__WORK REQUIRED__: Determine how many lines in the records below include the word "Icons" and output that number alone.

▬▬▬

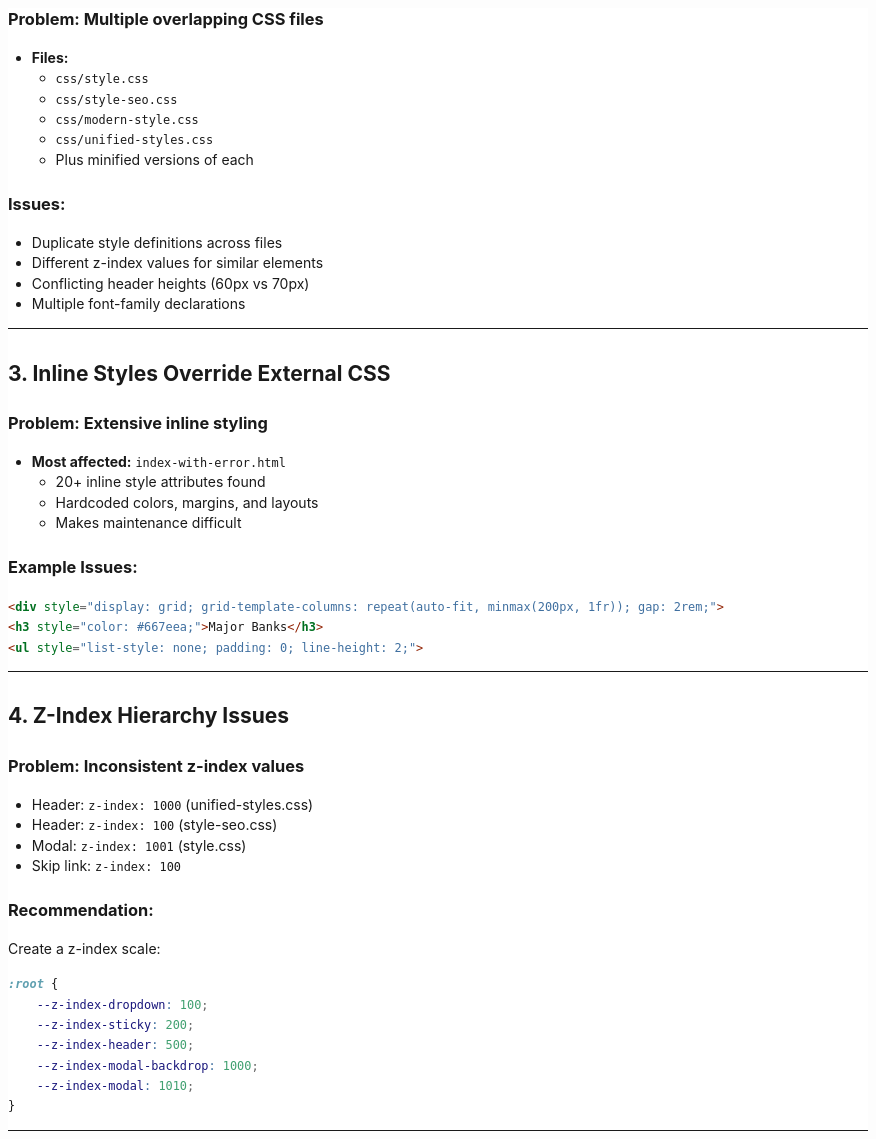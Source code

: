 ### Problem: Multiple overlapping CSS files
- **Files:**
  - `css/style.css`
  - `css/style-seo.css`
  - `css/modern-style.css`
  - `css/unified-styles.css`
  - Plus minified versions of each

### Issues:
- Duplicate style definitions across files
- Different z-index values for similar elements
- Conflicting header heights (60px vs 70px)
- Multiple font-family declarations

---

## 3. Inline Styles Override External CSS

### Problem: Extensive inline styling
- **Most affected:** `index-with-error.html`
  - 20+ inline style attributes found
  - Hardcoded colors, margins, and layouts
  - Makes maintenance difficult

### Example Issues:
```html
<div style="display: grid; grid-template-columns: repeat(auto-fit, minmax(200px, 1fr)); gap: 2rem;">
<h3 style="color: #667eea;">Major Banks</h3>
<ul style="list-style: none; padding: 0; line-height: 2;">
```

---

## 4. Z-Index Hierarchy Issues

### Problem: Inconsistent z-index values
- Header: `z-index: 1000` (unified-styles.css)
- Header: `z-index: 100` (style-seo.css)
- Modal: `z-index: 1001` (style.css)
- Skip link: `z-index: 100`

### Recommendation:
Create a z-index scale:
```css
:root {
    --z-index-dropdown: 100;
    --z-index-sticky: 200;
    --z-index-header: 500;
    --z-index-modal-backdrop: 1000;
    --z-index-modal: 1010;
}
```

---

▬▬▬

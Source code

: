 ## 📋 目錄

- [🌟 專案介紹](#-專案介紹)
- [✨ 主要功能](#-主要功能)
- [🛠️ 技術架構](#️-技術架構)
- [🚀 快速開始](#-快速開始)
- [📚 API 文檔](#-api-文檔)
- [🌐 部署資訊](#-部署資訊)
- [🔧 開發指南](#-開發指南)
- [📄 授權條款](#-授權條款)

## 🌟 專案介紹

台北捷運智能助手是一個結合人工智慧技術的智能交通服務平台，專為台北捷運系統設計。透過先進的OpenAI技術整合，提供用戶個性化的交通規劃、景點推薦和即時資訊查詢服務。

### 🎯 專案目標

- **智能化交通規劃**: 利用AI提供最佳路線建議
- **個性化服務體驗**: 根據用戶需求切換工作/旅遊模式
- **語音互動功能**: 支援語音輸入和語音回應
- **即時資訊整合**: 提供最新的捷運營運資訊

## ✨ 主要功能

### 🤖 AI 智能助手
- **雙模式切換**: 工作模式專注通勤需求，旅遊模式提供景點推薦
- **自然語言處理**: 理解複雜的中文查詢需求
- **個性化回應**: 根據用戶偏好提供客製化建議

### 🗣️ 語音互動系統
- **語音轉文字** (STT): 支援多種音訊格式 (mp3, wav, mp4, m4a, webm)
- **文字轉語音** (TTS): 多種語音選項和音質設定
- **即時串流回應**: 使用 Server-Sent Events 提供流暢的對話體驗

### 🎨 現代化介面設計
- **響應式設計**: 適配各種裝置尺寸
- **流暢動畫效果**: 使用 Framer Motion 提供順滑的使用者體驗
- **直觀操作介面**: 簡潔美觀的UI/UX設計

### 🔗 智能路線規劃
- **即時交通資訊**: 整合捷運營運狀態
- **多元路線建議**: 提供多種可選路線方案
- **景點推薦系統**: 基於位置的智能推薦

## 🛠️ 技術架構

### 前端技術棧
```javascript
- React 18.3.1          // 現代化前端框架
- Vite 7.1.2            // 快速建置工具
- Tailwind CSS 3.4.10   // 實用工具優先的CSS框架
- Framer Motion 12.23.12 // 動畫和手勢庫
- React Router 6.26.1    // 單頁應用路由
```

▬▬▬

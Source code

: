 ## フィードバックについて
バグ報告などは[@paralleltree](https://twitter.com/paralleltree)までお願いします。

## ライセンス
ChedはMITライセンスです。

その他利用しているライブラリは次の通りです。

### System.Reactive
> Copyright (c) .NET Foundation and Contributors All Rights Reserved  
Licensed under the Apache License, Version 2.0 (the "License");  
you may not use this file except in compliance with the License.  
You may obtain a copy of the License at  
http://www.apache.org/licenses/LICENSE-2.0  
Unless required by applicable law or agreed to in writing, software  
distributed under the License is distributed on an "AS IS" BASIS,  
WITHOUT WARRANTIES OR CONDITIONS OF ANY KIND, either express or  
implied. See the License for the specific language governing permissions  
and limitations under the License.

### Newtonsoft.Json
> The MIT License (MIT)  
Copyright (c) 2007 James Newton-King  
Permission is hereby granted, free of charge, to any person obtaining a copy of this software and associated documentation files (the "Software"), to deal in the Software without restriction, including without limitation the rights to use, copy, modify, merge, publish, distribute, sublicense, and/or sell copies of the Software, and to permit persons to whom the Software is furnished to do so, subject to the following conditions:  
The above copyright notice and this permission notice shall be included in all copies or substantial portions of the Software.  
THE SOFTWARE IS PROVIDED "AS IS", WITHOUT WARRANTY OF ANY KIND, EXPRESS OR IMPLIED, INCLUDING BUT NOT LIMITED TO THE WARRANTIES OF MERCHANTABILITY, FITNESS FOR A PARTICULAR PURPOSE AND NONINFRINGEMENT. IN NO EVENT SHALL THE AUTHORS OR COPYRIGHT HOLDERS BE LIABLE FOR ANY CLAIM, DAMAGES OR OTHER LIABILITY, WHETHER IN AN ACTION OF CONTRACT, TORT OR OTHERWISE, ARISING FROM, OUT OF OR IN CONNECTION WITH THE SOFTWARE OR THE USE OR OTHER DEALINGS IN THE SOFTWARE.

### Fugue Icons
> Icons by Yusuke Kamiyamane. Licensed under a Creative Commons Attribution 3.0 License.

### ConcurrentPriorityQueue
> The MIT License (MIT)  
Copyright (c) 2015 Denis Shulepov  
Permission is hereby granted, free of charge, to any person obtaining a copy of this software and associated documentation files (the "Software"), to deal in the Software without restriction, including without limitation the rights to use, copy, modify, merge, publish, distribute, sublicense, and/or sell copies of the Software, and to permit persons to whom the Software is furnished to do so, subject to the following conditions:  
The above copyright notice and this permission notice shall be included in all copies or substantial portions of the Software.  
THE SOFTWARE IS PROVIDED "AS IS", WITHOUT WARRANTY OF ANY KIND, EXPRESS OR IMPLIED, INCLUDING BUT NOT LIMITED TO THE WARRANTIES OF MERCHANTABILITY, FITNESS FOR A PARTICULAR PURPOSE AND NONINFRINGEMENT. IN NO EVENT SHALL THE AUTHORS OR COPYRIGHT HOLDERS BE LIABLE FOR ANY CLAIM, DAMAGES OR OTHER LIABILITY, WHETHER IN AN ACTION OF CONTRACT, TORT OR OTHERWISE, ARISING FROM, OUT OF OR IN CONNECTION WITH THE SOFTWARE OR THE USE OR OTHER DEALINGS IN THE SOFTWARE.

▬▬▬

__ANSWER TO THIS EXERCISE__: 2